======== Available data ========

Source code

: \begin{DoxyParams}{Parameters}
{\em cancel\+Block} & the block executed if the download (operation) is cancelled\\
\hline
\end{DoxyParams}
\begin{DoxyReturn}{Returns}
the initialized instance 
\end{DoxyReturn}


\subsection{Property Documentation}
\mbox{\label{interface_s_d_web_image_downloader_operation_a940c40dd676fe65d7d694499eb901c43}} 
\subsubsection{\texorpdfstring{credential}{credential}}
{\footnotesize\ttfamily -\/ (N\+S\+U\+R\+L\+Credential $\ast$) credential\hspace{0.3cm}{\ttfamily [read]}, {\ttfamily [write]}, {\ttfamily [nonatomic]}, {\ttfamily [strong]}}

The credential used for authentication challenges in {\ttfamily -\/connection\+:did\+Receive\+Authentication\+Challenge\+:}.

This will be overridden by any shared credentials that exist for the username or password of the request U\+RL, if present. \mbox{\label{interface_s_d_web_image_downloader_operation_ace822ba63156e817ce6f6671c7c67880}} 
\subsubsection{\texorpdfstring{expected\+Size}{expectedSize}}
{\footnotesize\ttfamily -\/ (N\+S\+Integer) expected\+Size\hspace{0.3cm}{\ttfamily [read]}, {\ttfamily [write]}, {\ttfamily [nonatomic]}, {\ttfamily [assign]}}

========
======== Available data ========

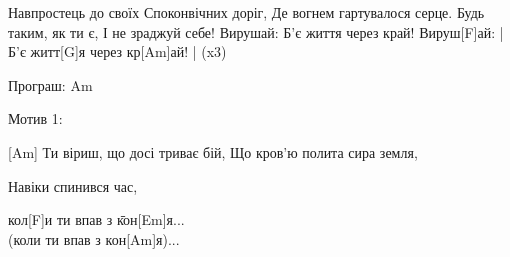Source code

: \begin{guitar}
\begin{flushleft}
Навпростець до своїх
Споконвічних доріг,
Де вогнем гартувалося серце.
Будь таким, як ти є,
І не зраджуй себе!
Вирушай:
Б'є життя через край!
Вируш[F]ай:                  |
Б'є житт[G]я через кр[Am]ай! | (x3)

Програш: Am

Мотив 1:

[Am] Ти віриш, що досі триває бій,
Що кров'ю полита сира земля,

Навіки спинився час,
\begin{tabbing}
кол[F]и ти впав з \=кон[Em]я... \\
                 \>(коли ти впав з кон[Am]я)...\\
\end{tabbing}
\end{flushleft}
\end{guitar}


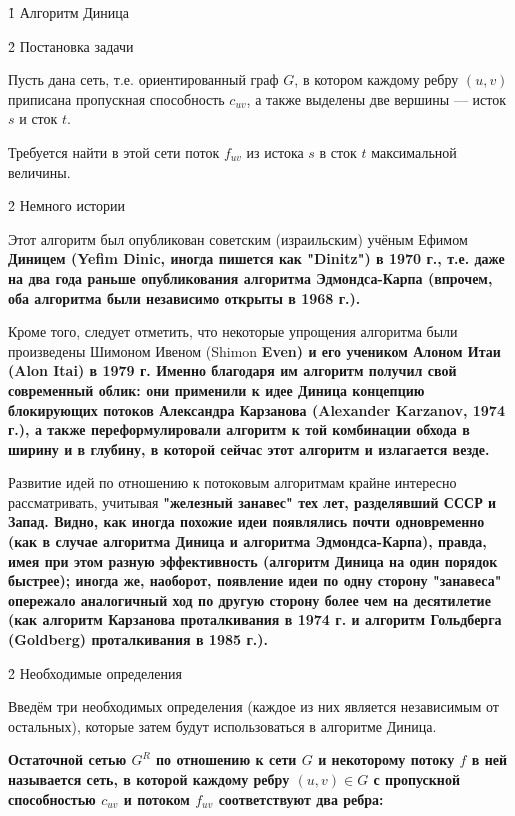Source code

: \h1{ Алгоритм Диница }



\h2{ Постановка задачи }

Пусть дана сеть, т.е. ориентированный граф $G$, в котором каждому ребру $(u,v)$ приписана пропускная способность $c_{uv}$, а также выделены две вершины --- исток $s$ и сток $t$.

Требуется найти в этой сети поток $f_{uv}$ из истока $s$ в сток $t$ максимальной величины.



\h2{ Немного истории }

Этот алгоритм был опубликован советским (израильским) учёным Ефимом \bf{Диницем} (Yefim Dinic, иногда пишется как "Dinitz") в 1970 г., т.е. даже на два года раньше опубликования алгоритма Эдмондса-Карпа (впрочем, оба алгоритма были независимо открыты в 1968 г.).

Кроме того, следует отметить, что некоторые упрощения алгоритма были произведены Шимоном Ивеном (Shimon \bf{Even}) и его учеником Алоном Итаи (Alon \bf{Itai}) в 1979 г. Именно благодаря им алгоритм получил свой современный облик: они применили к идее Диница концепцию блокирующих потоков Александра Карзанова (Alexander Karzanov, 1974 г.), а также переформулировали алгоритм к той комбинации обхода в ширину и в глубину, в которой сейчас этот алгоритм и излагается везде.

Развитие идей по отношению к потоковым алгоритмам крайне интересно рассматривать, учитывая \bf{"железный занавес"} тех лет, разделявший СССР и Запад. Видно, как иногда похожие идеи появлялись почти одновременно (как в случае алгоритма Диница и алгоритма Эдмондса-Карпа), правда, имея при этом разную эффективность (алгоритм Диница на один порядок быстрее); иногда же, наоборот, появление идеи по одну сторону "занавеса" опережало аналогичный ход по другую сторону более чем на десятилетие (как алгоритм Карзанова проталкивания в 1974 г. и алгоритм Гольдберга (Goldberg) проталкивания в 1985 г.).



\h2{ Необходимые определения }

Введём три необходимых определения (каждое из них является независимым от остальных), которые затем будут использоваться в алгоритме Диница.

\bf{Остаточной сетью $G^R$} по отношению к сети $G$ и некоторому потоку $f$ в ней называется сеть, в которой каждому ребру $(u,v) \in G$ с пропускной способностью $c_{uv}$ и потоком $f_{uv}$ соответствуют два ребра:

========
======== Available data ========

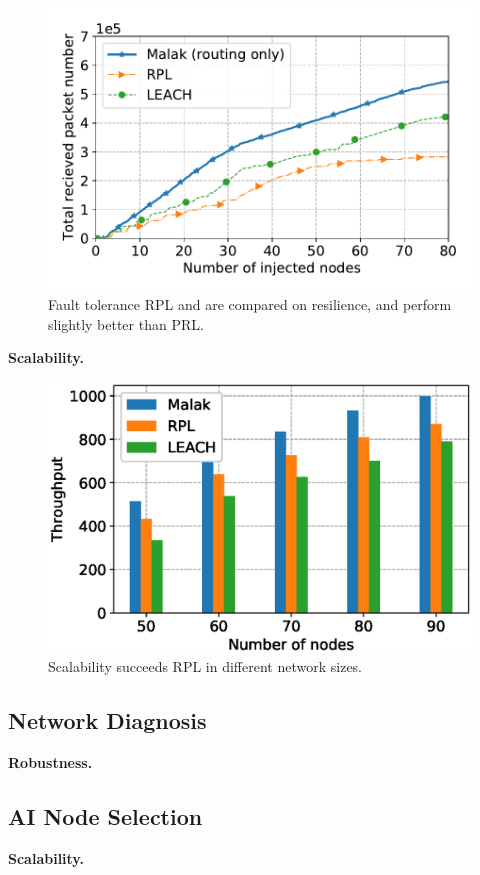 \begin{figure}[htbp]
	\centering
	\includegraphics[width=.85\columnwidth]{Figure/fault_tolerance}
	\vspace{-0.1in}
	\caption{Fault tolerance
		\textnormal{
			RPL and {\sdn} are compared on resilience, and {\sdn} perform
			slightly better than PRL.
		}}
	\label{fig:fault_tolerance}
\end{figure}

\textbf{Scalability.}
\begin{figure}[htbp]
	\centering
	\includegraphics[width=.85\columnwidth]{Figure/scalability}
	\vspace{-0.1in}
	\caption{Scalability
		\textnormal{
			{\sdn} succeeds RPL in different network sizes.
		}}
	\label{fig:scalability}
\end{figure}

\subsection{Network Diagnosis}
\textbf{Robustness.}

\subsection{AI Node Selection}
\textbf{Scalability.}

========

Task details:
In the lines above, find each one with "expected" and list it.

Answer below:
\subsubsection{\texorpdfstring{expected\+Size}{expectedSize}}
{\footnotesize\ttfamily -\/ (N\+S\+Integer) expected\+Size\hspace{0.3cm}{\ttfamily [read]}, {\ttfamily [write]}, {\ttfamily [nonatomic]}, {\ttfamily [assign]}}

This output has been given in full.